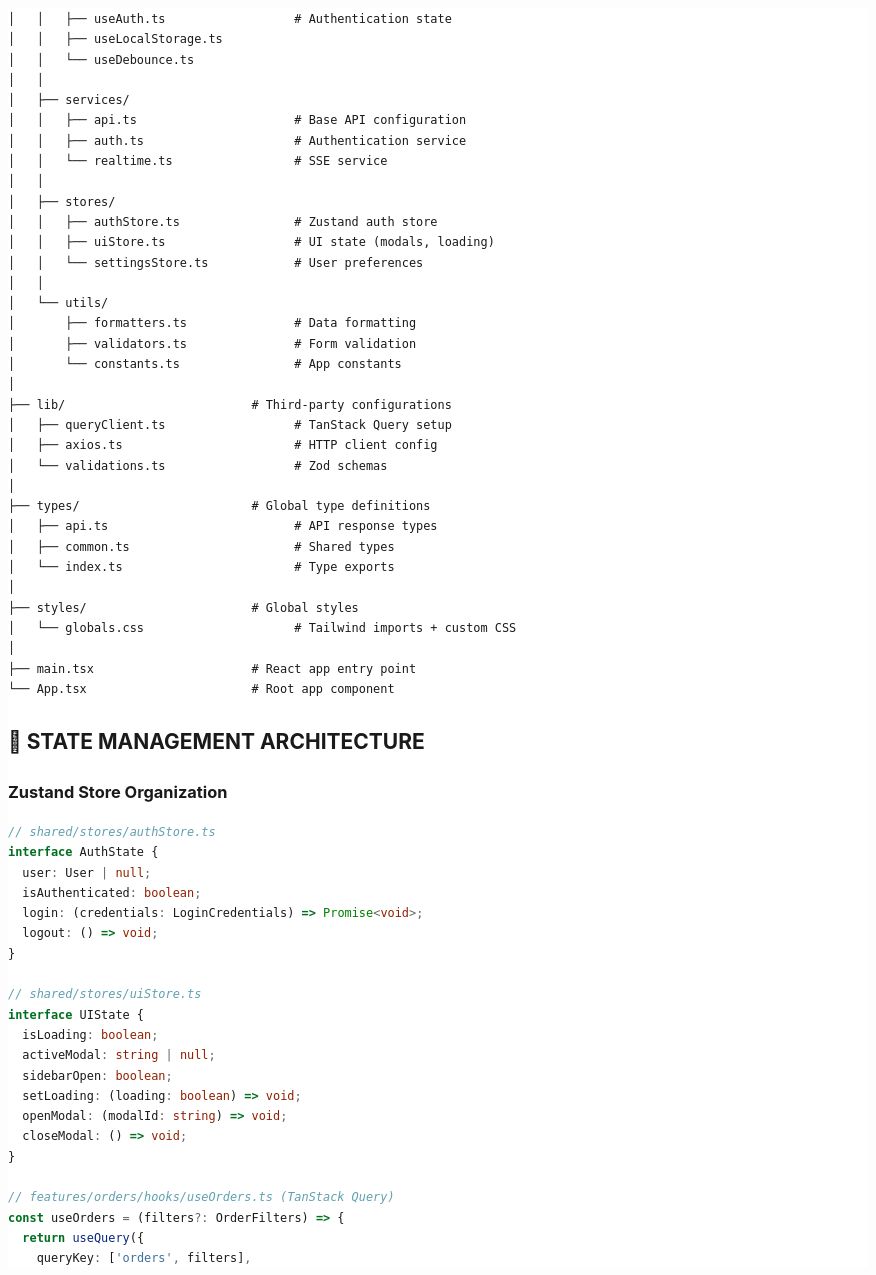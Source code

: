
 ```
│   │   ├── useAuth.ts                  # Authentication state
│   │   ├── useLocalStorage.ts
│   │   └── useDebounce.ts
│   │
│   ├── services/
│   │   ├── api.ts                      # Base API configuration
│   │   ├── auth.ts                     # Authentication service
│   │   └── realtime.ts                 # SSE service
│   │
│   ├── stores/
│   │   ├── authStore.ts                # Zustand auth store
│   │   ├── uiStore.ts                  # UI state (modals, loading)
│   │   └── settingsStore.ts            # User preferences
│   │
│   └── utils/
│       ├── formatters.ts               # Data formatting
│       ├── validators.ts               # Form validation
│       └── constants.ts                # App constants
│
├── lib/                          # Third-party configurations
│   ├── queryClient.ts                  # TanStack Query setup
│   ├── axios.ts                        # HTTP client config
│   └── validations.ts                  # Zod schemas
│
├── types/                        # Global type definitions
│   ├── api.ts                          # API response types
│   ├── common.ts                       # Shared types
│   └── index.ts                        # Type exports
│
├── styles/                       # Global styles
│   └── globals.css                     # Tailwind imports + custom CSS
│
├── main.tsx                      # React app entry point
└── App.tsx                       # Root app component
```

## 🔄 STATE MANAGEMENT ARCHITECTURE

### Zustand Store Organization

```typescript
// shared/stores/authStore.ts
interface AuthState {
  user: User | null;
  isAuthenticated: boolean;
  login: (credentials: LoginCredentials) => Promise<void>;
  logout: () => void;
}

// shared/stores/uiStore.ts  
interface UIState {
  isLoading: boolean;
  activeModal: string | null;
  sidebarOpen: boolean;
  setLoading: (loading: boolean) => void;
  openModal: (modalId: string) => void;
  closeModal: () => void;
}

// features/orders/hooks/useOrders.ts (TanStack Query)
const useOrders = (filters?: OrderFilters) => {
  return useQuery({
    queryKey: ['orders', filters],
```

- _EXERCISE BRIEF_
Restate the material above word for word; pictures do not belong in the copy.

- _SOLUTION_
Source code

:
 ```
│   │   ├── useAuth.ts                  # Authentication state
│   │   ├── useLocalStorage.ts
│   │   └── useDebounce.ts
│   │
│   ├── services/
│   │   ├── api.ts                      # Base API configuration
│   │   ├── auth.ts                     # Authentication service
│   │   └── realtime.ts                 # SSE service
│   │
│   ├── stores/
│   │   ├── authStore.ts                # Zustand auth store
│   │   ├── uiStore.ts                  # UI state (modals, loading)
│   │   └── settingsStore.ts            # User preferences
│   │
│   └── utils/
│       ├── formatters.ts               # Data formatting
│       ├── validators.ts               # Form validation
│       └── constants.ts                # App constants
│
├── lib/                          # Third-party configurations
│   ├── queryClient.ts                  # TanStack Query setup
│   ├── axios.ts                        # HTTP client config
│   └── validations.ts                  # Zod schemas
│
├── types/                        # Global type definitions
│   ├── api.ts                          # API response types
│   ├── common.ts                       # Shared types
│   └── index.ts                        # Type exports
│
├── styles/                       # Global styles
│   └── globals.css                     # Tailwind imports + custom CSS
│
├── main.tsx                      # React app entry point
└── App.tsx                       # Root app component
```

## 🔄 STATE MANAGEMENT ARCHITECTURE

### Zustand Store Organization

```typescript
// shared/stores/authStore.ts
interface AuthState {
  user: User | null;
  isAuthenticated: boolean;
  login: (credentials: LoginCredentials) => Promise<void>;
  logout: () => void;
}

// shared/stores/uiStore.ts  
interface UIState {
  isLoading: boolean;
  activeModal: string | null;
  sidebarOpen: boolean;
  setLoading: (loading: boolean) => void;
  openModal: (modalId: string) => void;
  closeModal: () => void;
}

// features/orders/hooks/useOrders.ts (TanStack Query)
const useOrders = (filters?: OrderFilters) => {
  return useQuery({
    queryKey: ['orders', filters],
```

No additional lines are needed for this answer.